White House Bailout of Coal Stamps Coal As Loser

White House Bailout of Coal Stamps Coal As Loser
AP Photo/Gene J. Puskar

The problem with governments trying to pick winners and losers is that they can never recognize a potential economic winner, and can never seem to avoid a market loser. This is the root flaw in President Trump's scheme to revive the coal industry. It would cost electricity users without improving the future of coal.

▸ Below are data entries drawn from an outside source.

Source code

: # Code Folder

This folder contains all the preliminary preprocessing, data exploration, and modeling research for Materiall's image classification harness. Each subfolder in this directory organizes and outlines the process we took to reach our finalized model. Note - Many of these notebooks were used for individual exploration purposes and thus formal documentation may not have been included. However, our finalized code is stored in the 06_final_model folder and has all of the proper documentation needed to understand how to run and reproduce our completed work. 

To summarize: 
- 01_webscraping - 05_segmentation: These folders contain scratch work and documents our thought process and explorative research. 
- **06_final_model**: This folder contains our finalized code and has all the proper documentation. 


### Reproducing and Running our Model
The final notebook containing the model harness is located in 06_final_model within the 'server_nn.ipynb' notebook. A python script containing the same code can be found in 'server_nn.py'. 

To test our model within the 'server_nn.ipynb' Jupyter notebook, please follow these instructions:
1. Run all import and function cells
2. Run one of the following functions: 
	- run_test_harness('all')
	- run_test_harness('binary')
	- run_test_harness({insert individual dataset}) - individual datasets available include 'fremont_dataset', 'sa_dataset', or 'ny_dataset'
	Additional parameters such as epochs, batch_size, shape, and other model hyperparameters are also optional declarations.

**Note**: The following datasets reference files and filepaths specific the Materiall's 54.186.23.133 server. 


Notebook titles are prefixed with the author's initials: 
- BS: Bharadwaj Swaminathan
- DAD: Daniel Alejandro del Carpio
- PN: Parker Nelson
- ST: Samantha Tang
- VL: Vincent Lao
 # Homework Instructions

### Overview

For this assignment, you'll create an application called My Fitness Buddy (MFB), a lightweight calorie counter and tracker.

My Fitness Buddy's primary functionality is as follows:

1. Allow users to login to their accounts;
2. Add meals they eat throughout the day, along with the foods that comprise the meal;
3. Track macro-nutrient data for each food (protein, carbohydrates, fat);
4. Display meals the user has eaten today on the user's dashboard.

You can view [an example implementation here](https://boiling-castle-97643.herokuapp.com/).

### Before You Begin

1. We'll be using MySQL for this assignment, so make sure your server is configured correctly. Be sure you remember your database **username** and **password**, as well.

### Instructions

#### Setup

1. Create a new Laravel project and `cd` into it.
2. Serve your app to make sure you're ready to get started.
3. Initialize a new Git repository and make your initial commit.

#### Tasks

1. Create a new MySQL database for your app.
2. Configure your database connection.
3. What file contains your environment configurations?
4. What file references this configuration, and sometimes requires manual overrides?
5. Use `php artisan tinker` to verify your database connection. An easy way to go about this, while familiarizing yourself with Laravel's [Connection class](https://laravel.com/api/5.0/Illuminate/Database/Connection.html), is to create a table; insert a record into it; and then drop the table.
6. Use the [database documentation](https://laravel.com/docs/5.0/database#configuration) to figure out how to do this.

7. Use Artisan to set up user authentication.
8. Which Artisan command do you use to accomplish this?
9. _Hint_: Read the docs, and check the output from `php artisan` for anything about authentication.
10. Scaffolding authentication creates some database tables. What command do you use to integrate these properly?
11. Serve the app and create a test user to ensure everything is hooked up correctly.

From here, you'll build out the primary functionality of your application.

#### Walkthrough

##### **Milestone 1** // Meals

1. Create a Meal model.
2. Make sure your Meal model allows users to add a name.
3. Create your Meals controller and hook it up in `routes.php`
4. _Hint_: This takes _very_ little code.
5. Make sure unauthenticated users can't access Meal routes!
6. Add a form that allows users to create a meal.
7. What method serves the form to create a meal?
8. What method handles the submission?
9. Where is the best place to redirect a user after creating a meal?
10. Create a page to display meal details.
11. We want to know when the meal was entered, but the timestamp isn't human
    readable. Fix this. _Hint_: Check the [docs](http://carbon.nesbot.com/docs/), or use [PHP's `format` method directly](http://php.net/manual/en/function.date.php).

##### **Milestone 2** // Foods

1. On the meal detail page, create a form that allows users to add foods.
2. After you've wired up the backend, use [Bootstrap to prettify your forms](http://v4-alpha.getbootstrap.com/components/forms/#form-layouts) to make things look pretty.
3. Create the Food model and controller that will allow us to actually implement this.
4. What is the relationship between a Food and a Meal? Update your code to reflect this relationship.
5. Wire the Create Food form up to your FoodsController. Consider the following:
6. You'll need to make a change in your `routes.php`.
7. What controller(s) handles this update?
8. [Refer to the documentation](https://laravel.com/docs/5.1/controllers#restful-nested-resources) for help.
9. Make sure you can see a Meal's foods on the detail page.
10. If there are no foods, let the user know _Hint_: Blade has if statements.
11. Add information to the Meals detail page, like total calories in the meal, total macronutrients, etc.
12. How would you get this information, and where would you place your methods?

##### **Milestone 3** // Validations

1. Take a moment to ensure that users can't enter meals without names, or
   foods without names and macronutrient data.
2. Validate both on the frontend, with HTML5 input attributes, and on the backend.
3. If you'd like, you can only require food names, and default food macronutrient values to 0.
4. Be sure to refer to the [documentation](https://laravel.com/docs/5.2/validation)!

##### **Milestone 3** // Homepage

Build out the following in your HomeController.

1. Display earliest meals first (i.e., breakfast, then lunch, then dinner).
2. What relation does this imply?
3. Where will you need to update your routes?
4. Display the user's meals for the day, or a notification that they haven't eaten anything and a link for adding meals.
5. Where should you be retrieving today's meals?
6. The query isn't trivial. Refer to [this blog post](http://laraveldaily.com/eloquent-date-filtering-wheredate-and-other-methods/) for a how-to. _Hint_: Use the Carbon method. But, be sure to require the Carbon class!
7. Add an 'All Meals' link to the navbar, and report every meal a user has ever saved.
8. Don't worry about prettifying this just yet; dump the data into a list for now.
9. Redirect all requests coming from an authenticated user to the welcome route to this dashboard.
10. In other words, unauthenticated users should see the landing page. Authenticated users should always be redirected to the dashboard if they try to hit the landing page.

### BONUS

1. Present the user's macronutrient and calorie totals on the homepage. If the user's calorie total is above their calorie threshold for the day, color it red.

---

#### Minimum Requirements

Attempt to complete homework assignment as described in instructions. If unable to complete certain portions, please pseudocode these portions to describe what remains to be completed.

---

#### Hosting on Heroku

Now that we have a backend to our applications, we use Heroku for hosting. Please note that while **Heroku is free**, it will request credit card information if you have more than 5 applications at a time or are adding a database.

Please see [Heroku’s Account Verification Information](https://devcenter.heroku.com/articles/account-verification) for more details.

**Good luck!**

The Appalachian coal industry is suffering, no question of that. The overall industry employs about 75,000 people, roughly half as many as it did 30 years ago. Since 2000, coal's share of the U.S. power supply has dropped from 50 percent to 33 percent. But the Administration's reported plan to put the dying industry on life support – by establishing a “strategic electronic generation reserve” and compelling grid operators to buy electricity from at-risk plants – save it, or merely put it on life support? In fact, requiring profitable businesses to buy from “at-risk” ones is a good way to make fewer companies profitable, and put more at risk. Any federal intervention to order customers to buy electricity from specific power plants would be damaging to the markets – and ultimately to the consumer. The plan is meant to buy time for a two-year study of vulnerabilities in the U.S. energy delivery system. But we have seen before that temporary government plans have a way of becoming permanent boondoggles.